__Exercise aim__.
Of the entries below, return exactly those lines that fall between the one containing "Zadaniem jest napisanie" and the one containing "### Wskazówka", the two end lines included.

__Recorded data__.
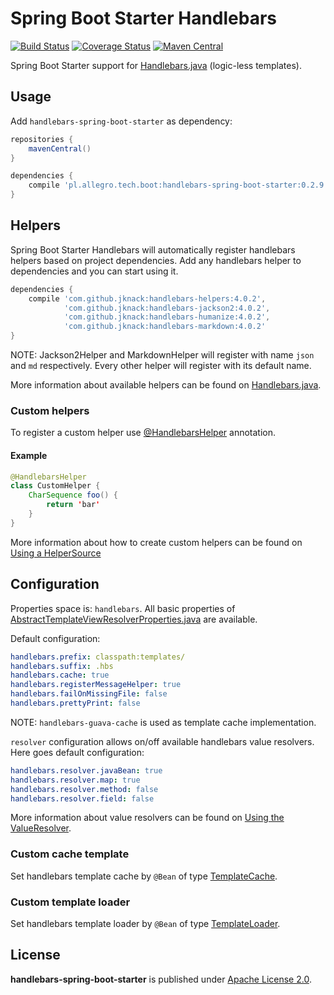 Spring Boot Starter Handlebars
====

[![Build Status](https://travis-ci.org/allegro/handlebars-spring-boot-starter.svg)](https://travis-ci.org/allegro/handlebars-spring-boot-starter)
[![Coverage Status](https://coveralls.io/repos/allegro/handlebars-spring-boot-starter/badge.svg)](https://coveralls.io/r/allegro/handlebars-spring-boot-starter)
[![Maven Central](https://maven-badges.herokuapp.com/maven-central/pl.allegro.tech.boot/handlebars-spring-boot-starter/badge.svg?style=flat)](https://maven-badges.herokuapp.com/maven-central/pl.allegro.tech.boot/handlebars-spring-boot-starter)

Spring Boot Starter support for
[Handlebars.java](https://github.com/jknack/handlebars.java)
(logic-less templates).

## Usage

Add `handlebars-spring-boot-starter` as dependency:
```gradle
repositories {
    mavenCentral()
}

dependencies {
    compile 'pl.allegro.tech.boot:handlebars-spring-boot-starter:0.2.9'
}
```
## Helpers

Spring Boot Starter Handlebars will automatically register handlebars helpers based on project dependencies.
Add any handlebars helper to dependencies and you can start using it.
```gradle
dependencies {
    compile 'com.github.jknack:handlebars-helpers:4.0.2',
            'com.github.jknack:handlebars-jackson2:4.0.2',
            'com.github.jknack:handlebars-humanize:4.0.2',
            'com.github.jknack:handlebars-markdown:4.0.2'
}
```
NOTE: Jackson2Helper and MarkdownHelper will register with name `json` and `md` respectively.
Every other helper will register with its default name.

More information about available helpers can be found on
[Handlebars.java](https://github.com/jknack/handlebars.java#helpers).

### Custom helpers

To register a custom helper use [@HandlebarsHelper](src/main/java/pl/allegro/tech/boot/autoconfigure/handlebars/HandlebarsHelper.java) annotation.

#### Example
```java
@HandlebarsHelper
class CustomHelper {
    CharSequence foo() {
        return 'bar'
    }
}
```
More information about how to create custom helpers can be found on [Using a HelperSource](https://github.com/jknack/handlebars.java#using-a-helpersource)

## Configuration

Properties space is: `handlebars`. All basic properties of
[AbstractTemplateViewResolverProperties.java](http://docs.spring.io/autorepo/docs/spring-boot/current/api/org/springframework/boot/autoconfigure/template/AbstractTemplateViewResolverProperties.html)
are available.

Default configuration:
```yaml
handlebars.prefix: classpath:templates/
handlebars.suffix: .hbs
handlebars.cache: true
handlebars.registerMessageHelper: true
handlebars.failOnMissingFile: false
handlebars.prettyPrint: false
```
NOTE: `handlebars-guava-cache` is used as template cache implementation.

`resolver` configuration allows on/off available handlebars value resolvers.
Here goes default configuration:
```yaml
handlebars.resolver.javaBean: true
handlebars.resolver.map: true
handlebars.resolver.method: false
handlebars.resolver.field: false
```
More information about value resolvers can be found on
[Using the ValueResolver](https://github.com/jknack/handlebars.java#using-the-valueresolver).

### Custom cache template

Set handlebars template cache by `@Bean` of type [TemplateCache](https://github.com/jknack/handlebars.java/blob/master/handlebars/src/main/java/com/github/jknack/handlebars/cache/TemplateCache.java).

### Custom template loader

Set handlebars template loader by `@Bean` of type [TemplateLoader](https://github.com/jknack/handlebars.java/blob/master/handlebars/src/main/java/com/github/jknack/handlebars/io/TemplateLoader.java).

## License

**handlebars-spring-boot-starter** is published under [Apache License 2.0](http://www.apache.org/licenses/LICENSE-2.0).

* * *

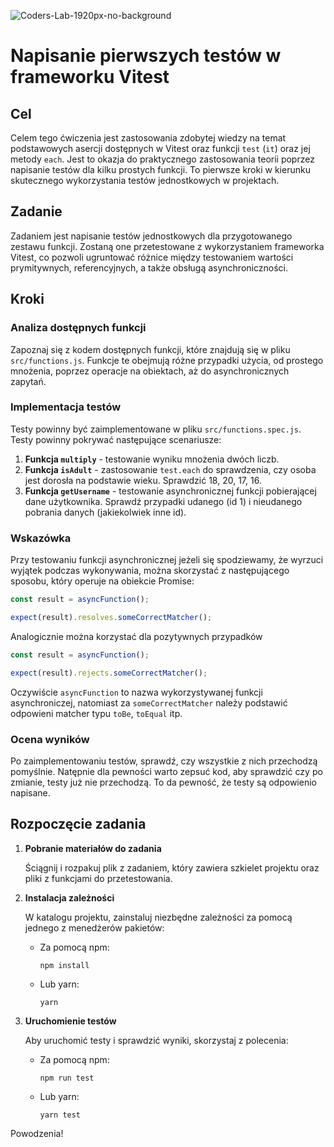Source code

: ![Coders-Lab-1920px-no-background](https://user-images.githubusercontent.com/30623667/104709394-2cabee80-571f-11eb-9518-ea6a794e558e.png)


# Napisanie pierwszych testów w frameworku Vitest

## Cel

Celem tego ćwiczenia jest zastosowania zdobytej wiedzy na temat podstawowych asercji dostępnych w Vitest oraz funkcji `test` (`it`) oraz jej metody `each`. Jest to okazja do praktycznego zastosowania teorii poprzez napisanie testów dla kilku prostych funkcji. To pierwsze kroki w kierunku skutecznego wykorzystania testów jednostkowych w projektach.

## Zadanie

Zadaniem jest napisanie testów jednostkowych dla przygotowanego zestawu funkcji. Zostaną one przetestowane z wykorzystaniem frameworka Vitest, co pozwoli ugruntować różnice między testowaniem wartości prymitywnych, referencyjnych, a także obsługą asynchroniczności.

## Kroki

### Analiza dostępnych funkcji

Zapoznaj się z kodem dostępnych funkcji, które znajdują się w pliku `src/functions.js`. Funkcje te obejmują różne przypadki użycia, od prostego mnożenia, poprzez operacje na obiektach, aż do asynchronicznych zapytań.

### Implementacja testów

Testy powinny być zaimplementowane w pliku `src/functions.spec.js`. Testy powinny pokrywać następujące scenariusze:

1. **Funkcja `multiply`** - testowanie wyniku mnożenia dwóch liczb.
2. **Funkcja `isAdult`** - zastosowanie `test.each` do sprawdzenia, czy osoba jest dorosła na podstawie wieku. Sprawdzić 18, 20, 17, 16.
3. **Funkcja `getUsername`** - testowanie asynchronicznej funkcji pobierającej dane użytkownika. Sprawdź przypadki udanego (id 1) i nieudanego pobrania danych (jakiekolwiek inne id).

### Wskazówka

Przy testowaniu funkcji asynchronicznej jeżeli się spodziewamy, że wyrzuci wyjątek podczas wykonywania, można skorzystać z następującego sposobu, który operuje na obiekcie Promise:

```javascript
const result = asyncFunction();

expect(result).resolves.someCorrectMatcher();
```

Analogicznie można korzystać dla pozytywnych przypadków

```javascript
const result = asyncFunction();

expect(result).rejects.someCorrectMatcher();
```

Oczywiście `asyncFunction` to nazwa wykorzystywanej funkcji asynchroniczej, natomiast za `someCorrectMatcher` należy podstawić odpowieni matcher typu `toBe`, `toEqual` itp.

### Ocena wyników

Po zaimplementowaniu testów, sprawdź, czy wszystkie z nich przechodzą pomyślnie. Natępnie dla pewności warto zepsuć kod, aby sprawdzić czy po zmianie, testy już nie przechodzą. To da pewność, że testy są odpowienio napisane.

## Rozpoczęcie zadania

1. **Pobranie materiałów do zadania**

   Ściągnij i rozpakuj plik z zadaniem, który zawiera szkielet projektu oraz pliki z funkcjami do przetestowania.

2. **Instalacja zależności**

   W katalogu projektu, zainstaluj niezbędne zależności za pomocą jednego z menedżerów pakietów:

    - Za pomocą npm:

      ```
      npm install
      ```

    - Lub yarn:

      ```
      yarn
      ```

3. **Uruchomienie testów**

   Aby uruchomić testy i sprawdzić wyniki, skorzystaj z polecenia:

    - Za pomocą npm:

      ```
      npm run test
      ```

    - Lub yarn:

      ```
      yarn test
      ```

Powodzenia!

__Response area__.
Zadaniem jest napisanie testów jednostkowych dla przygotowanego zestawu funkcji. Zostaną one przetestowane z wykorzystaniem frameworka Vitest, co pozwoli ugruntować różnice między testowaniem wartości prymitywnych, referencyjnych, a także obsługą asynchroniczności.

## Kroki

### Analiza dostępnych funkcji

Zapoznaj się z kodem dostępnych funkcji, które znajdują się w pliku `src/functions.js`. Funkcje te obejmują różne przypadki użycia, od prostego mnożenia, poprzez operacje na obiektach, aż do asynchronicznych zapytań.

### Implementacja testów

Testy powinny być zaimplementowane w pliku `src/functions.spec.js`. Testy powinny pokrywać następujące scenariusze:

1. **Funkcja `multiply`** - testowanie wyniku mnożenia dwóch liczb.
2. **Funkcja `isAdult`** - zastosowanie `test.each` do sprawdzenia, czy osoba jest dorosła na podstawie wieku. Sprawdzić 18, 20, 17, 16.
3. **Funkcja `getUsername`** - testowanie asynchronicznej funkcji pobierającej dane użytkownika. Sprawdź przypadki udanego (id 1) i nieudanego pobrania danych (jakiekolwiek inne id).

### Wskazówka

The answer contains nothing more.